[Entries taken from a collection]
########
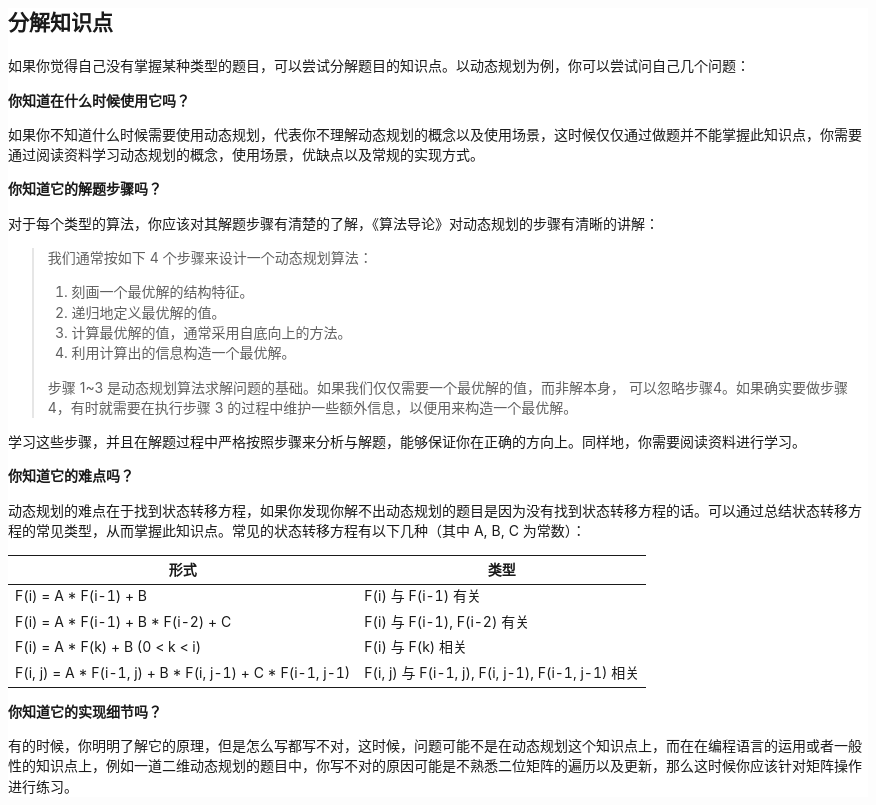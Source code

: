 ## 分解知识点
如果你觉得自己没有掌握某种类型的题目，可以尝试分解题目的知识点。以动态规划为例，你可以尝试问自己几个问题：

**你知道在什么时候使用它吗？**

如果你不知道什么时候需要使用动态规划，代表你不理解动态规划的概念以及使用场景，这时候仅仅通过做题并不能掌握此知识点，你需要通过阅读资料学习动态规划的概念，使用场景，优缺点以及常规的实现方式。

**你知道它的解题步骤吗？**

对于每个类型的算法，你应该对其解题步骤有清楚的了解，《算法导论》对动态规划的步骤有清晰的讲解：

> 我们通常按如下 4 个步骤来设计一个动态规划算法：
> 1. 刻画一个最优解的结构特征。
> 2. 递归地定义最优解的值。
> 3. 计算最优解的值，通常采用自底向上的方法。
> 4. 利用计算出的信息构造一个最优解。
> 
> 步骤 1~3 是动态规划算法求解问题的基础。如果我们仅仅需要一个最优解的值，而非解本身， 可以忽略步骤4。如果确实要做步骤 4，有时就需要在执行步骤 3 的过程中维护一些额外信息，以便用来构造一个最优解。

学习这些步骤，并且在解题过程中严格按照步骤来分析与解题，能够保证你在正确的方向上。同样地，你需要阅读资料进行学习。

**你知道它的难点吗？**

动态规划的难点在于找到状态转移方程，如果你发现你解不出动态规划的题目是因为没有找到状态转移方程的话。可以通过总结状态转移方程的常见类型，从而掌握此知识点。常见的状态转移方程有以下几种（其中 A, B, C 为常数）：

| 形式                   | 类型 |
| -----                  | -----------  |
| F(i) = A * F(i-1) + B  | F(i) 与 F(i-1) 有关 | 
| F(i) = A \* F(i-1) + B * F(i-2) + C  | F(i) 与 F(i-1), F(i-2) 有关 | 
| F(i) = A * F(k) + B (0 < k < i)  | F(i) 与 F(k) 相关 | 
| F(i, j) = A \* F(i-1, j) + B \* F(i, j-1) + C \* F(i-1, j-1)  | F(i, j) 与 F(i-1, j), F(i, j-1), F(i-1, j-1) 相关 | 

	
**你知道它的实现细节吗？**

有的时候，你明明了解它的原理，但是怎么写都写不对，这时候，问题可能不是在动态规划这个知识点上，而在在编程语言的运用或者一般性的知识点上，例如一道二维动态规划的题目中，你写不对的原因可能是不熟悉二位矩阵的遍历以及更新，那么这时候你应该针对矩阵操作进行练习。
########
Assigned task – Omit the pictures. Print, word for word, the lines from the beginning of the entries above through the line that holds "F(i-1) 有关 |".

Result of this exercise –
Source code

: ## 分解知识点
如果你觉得自己没有掌握某种类型的题目，可以尝试分解题目的知识点。以动态规划为例，你可以尝试问自己几个问题：

**你知道在什么时候使用它吗？**

如果你不知道什么时候需要使用动态规划，代表你不理解动态规划的概念以及使用场景，这时候仅仅通过做题并不能掌握此知识点，你需要通过阅读资料学习动态规划的概念，使用场景，优缺点以及常规的实现方式。

**你知道它的解题步骤吗？**

对于每个类型的算法，你应该对其解题步骤有清楚的了解，《算法导论》对动态规划的步骤有清晰的讲解：

> 我们通常按如下 4 个步骤来设计一个动态规划算法：
> 1. 刻画一个最优解的结构特征。
> 2. 递归地定义最优解的值。
> 3. 计算最优解的值，通常采用自底向上的方法。
> 4. 利用计算出的信息构造一个最优解。
> 
> 步骤 1~3 是动态规划算法求解问题的基础。如果我们仅仅需要一个最优解的值，而非解本身， 可以忽略步骤4。如果确实要做步骤 4，有时就需要在执行步骤 3 的过程中维护一些额外信息，以便用来构造一个最优解。

学习这些步骤，并且在解题过程中严格按照步骤来分析与解题，能够保证你在正确的方向上。同样地，你需要阅读资料进行学习。

**你知道它的难点吗？**

动态规划的难点在于找到状态转移方程，如果你发现你解不出动态规划的题目是因为没有找到状态转移方程的话。可以通过总结状态转移方程的常见类型，从而掌握此知识点。常见的状态转移方程有以下几种（其中 A, B, C 为常数）：

| 形式                   | 类型 |
| -----                  | -----------  |
| F(i) = A * F(i-1) + B  | F(i) 与 F(i-1) 有关 | 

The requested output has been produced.